(Collected data)
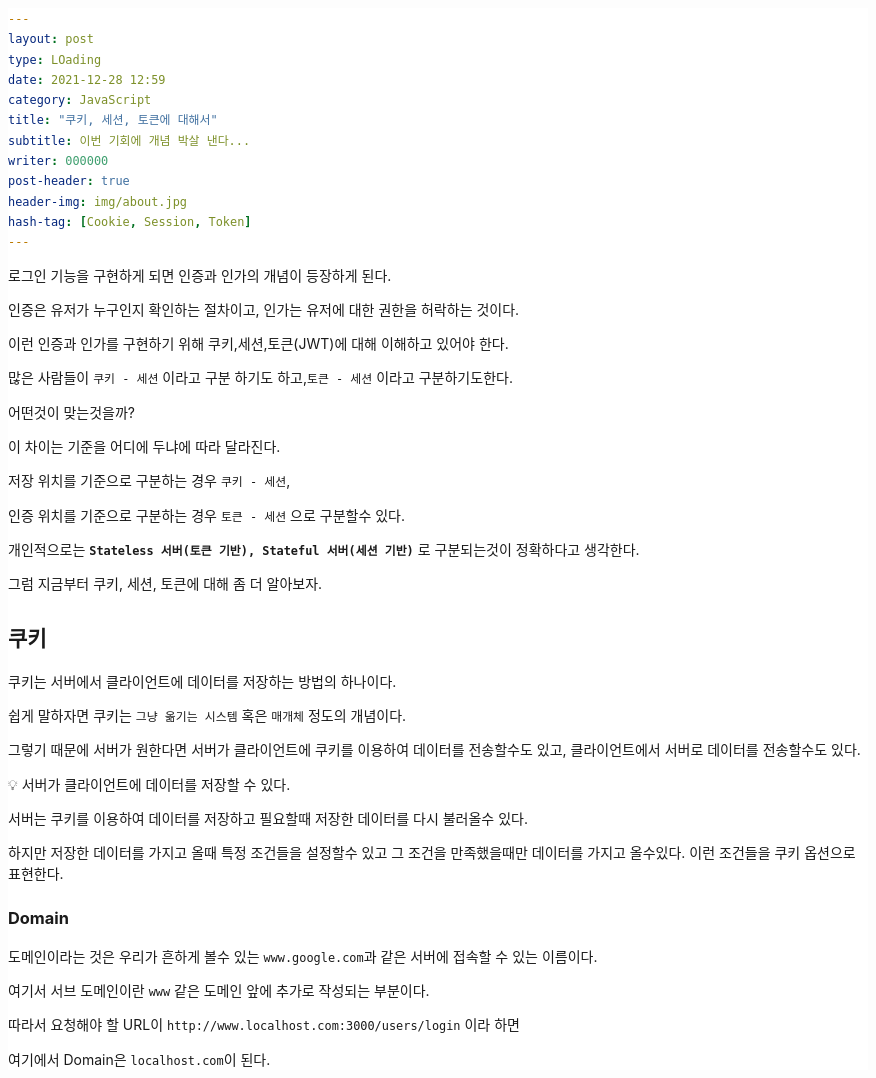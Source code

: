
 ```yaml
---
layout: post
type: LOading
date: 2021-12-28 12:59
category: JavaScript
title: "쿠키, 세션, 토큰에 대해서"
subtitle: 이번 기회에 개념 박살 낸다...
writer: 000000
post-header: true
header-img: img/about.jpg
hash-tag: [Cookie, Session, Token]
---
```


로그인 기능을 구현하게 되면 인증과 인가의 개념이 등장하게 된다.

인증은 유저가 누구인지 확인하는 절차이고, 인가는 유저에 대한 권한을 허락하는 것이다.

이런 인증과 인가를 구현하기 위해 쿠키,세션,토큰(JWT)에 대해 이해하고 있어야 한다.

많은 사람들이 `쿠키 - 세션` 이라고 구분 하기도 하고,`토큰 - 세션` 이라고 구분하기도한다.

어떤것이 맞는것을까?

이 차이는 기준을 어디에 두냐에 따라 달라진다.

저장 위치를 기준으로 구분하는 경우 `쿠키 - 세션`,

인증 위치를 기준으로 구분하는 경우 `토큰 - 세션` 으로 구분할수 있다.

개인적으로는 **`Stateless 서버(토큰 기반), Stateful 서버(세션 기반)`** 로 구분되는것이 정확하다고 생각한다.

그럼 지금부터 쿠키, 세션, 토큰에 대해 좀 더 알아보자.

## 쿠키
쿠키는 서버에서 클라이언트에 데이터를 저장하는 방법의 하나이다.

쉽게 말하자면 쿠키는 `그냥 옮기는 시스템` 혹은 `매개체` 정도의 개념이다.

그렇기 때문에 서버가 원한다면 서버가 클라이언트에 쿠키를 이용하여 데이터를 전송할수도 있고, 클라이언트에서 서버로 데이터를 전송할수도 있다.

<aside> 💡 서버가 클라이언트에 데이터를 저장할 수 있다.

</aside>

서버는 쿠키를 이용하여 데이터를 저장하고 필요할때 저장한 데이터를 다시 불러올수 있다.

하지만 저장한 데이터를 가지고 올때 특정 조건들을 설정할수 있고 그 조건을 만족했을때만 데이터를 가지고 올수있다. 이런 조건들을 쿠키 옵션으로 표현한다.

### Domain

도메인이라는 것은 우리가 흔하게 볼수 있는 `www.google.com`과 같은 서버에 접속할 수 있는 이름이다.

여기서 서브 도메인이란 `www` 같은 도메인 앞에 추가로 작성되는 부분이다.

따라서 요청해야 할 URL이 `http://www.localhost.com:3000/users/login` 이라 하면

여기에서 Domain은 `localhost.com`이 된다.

--

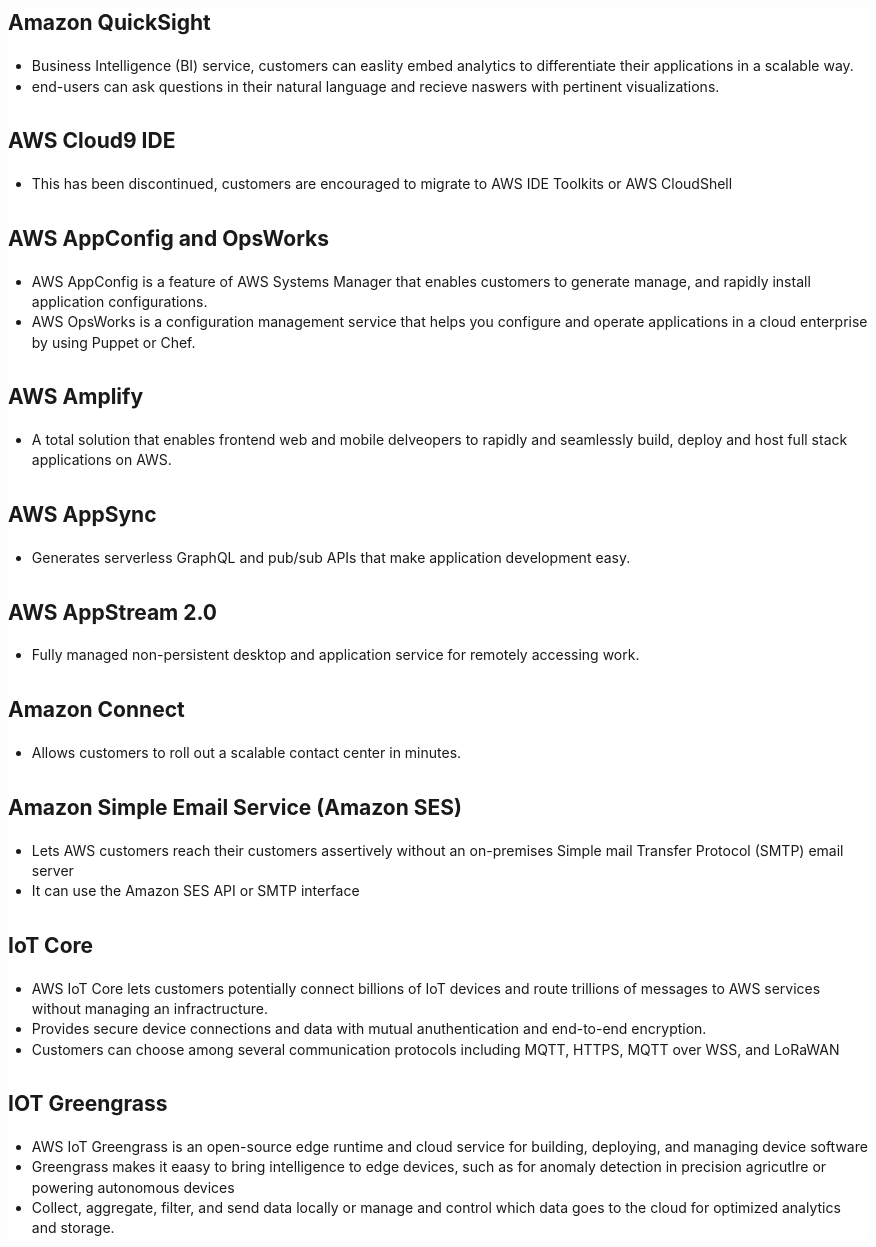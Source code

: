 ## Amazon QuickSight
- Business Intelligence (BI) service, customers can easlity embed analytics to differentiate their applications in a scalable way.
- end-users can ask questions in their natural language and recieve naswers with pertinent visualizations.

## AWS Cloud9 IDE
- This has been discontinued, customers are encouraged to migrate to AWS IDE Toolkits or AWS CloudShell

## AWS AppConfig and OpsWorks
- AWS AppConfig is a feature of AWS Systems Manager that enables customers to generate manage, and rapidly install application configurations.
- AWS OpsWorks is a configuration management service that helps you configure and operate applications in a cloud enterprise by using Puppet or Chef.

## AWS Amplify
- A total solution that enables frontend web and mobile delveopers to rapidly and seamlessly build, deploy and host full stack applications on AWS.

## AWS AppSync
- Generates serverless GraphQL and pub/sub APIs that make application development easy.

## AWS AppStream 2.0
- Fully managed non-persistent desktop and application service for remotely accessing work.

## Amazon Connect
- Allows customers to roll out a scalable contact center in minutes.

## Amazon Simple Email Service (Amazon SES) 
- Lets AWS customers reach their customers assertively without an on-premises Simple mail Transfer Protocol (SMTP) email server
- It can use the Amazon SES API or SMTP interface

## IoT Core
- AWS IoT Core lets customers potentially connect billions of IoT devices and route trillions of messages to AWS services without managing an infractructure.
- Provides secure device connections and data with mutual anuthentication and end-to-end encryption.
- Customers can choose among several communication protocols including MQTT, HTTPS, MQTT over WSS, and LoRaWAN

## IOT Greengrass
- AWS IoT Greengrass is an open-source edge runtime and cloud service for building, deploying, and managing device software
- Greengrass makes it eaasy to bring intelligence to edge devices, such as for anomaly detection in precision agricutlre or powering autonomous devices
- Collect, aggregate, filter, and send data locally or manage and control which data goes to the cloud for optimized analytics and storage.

Work order:
Keeping every character as it is, restate the lines above that run from the line with "## IOT Greengrass" through the line with "- Collect, aggregate, filter, and", both included, and nothing else.

Completed exercise:
## IOT Greengrass
- AWS IoT Greengrass is an open-source edge runtime and cloud service for building, deploying, and managing device software
- Greengrass makes it eaasy to bring intelligence to edge devices, such as for anomaly detection in precision agricutlre or powering autonomous devices
- Collect, aggregate, filter, and send data locally or manage and control which data goes to the cloud for optimized analytics and storage.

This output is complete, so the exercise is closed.